*** DATASET CONTENT Section Begins ***

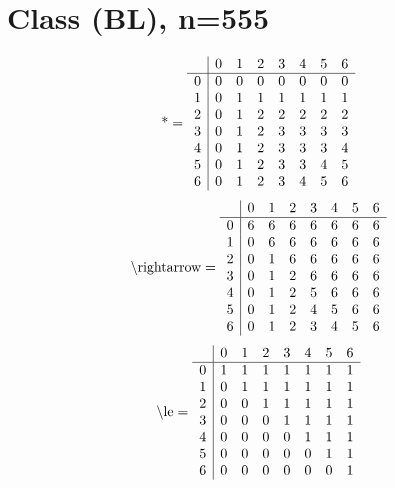 \documentclass[11pt]{article}
\begin{document}
\section{Class (BL), n=555}
\[\text{*} = 
\begin{array}{r | r r r r r r r}
 & 0 & 1 & 2 & 3 & 4 & 5 & 6 \\ \hline
0 & 0 & 0 & 0 & 0 & 0 & 0 & 0 \\
1 & 0 & 1 & 1 & 1 & 1 & 1 & 1 \\
2 & 0 & 1 & 2 & 2 & 2 & 2 & 2 \\
3 & 0 & 1 & 2 & 3 & 3 & 3 & 3 \\
4 & 0 & 1 & 2 & 3 & 3 & 3 & 4 \\
5 & 0 & 1 & 2 & 3 & 3 & 4 & 5 \\
6 & 0 & 1 & 2 & 3 & 4 & 5 & 6 \\
\end{array}
\]
\[\text{\textbackslash rightarrow} = 
\begin{array}{r | r r r r r r r}
 & 0 & 1 & 2 & 3 & 4 & 5 & 6 \\ \hline
0 & 6 & 6 & 6 & 6 & 6 & 6 & 6 \\
1 & 0 & 6 & 6 & 6 & 6 & 6 & 6 \\
2 & 0 & 1 & 6 & 6 & 6 & 6 & 6 \\
3 & 0 & 1 & 2 & 6 & 6 & 6 & 6 \\
4 & 0 & 1 & 2 & 5 & 6 & 6 & 6 \\
5 & 0 & 1 & 2 & 4 & 5 & 6 & 6 \\
6 & 0 & 1 & 2 & 3 & 4 & 5 & 6 \\
\end{array}
\]
\[\text{\textbackslash le} = 
\begin{array}{r | r r r r r r r}
 & 0 & 1 & 2 & 3 & 4 & 5 & 6 \\ \hline
0 & 1 & 1 & 1 & 1 & 1 & 1 & 1 \\
1 & 0 & 1 & 1 & 1 & 1 & 1 & 1 \\
2 & 0 & 0 & 1 & 1 & 1 & 1 & 1 \\
3 & 0 & 0 & 0 & 1 & 1 & 1 & 1 \\
4 & 0 & 0 & 0 & 0 & 1 & 1 & 1 \\
5 & 0 & 0 & 0 & 0 & 0 & 1 & 1 \\
6 & 0 & 0 & 0 & 0 & 0 & 0 & 1 \\
\end{array}
\]
\end{document}
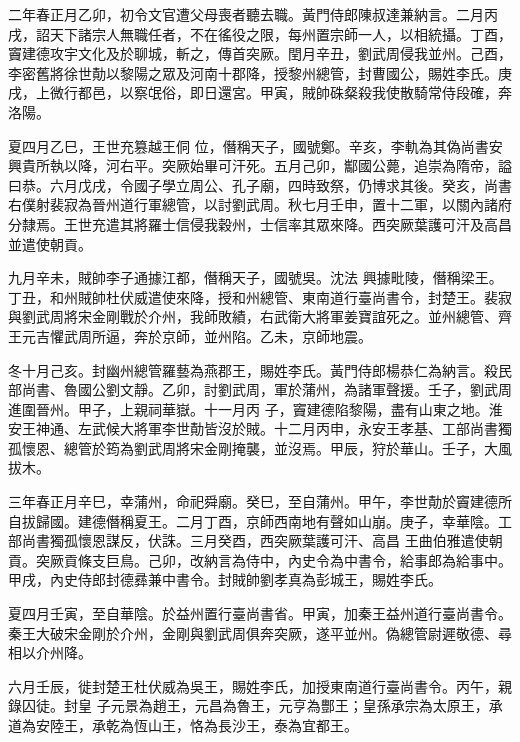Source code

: \begin{pinyinscope}
 二年春正月乙卯，初令文官遭父母喪者聽去職。黃門侍郎陳叔達兼納言。二月丙戌，詔天下諸宗人無職任者，不在徭役之限，每州置宗師一人，以相統攝。丁酉，竇建德攻宇文化及於聊城，斬之，傳首突厥。閏月辛丑，劉武周侵我並州。己酉，李密舊將徐世勣以黎陽之眾及河南十郡降，授黎州總管，封曹國公，賜姓李氏。庚戌，上微行都邑，以察氓俗，即日還宮。甲寅，賊帥硃粲殺我使散騎常侍段確，奔洛陽。



 夏四月乙巳，王世充篡越王侗
 位，僭稱天子，國號鄭。辛亥，李軌為其偽尚書安興貴所執以降，河右平。突厥始畢可汗死。五月己卯，酅國公薨，追崇為隋帝，謚曰恭。六月戊戌，令國子學立周公、孔子廟，四時致祭，仍博求其後。癸亥，尚書右僕射裴寂為晉州道行軍總管，以討劉武周。秋七月壬申，置十二軍，以關內諸府分隸焉。王世充遣其將羅士信侵我穀州，士信率其眾來降。西突厥葉護可汗及高昌並遣使朝貢。



 九月辛未，賊帥李子通據江都，僭稱天子，國號吳。沈法
 興據毗陵，僭稱梁王。丁丑，和州賊帥杜伏威遣使來降，授和州總管、東南道行臺尚書令，封楚王。裴寂與劉武周將宋金剛戰於介州，我師敗績，右武衛大將軍姜寶誼死之。並州總管、齊王元吉懼武周所逼，奔於京師，並州陷。乙未，京師地震。



 冬十月己亥。封幽州總管羅藝為燕郡王，賜姓李氏。黃門侍郎楊恭仁為納言。殺民部尚書、魯國公劉文靜。乙卯，討劉武周，軍於蒲州，為諸軍聲援。壬子，劉武周進圍晉州。甲子，上親祠華嶽。十一月丙
 子，竇建德陷黎陽，盡有山東之地。淮安王神通、左武候大將軍李世勣皆沒於賊。十二月丙申，永安王孝基、工部尚書獨孤懷恩、總管於筠為劉武周將宋金剛掩襲，並沒焉。甲辰，狩於華山。壬子，大風拔木。



 三年春正月辛巳，幸蒲州，命祀舜廟。癸巳，至自蒲州。甲午，李世勣於竇建德所自拔歸國。建德僭稱夏王。二月丁酉，京師西南地有聲如山崩。庚子，幸華陰。工部尚書獨孤懷恩謀反，伏誅。三月癸酉，西突厥葉護可汗、高昌
 王曲伯雅遣使朝貢。突厥貢條支巨鳥。己卯，改納言為侍中，內史令為中書令，給事郎為給事中。甲戌，內史侍郎封德彞兼中書令。封賊帥劉孝真為彭城王，賜姓李氏。



 夏四月壬寅，至自華陰。於益州置行臺尚書省。甲寅，加秦王益州道行臺尚書令。秦王大破宋金剛於介州，金剛與劉武周俱奔突厥，遂平並州。偽總管尉遲敬德、尋相以介州降。



 六月壬辰，徙封楚王杜伏威為吳王，賜姓李氏，加授東南道行臺尚書令。丙午，親錄囚徒。封皇
 子元景為趙王，元昌為魯王，元亨為酆王；皇孫承宗為太原王，承道為安陸王，承乾為恆山王，恪為長沙王，泰為宜都王。




\end{pinyinscope}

*** DATASET CONTENT Section Ends ***

**ASSIGNMENT**:
Wherever the string "text" occurs in the records, copy the line it is in.

**ANSWER TO THE PROBLEM**:
\[\text{*} = 
\[\text{\textbackslash rightarrow} = 
\[\text{\textbackslash le} = 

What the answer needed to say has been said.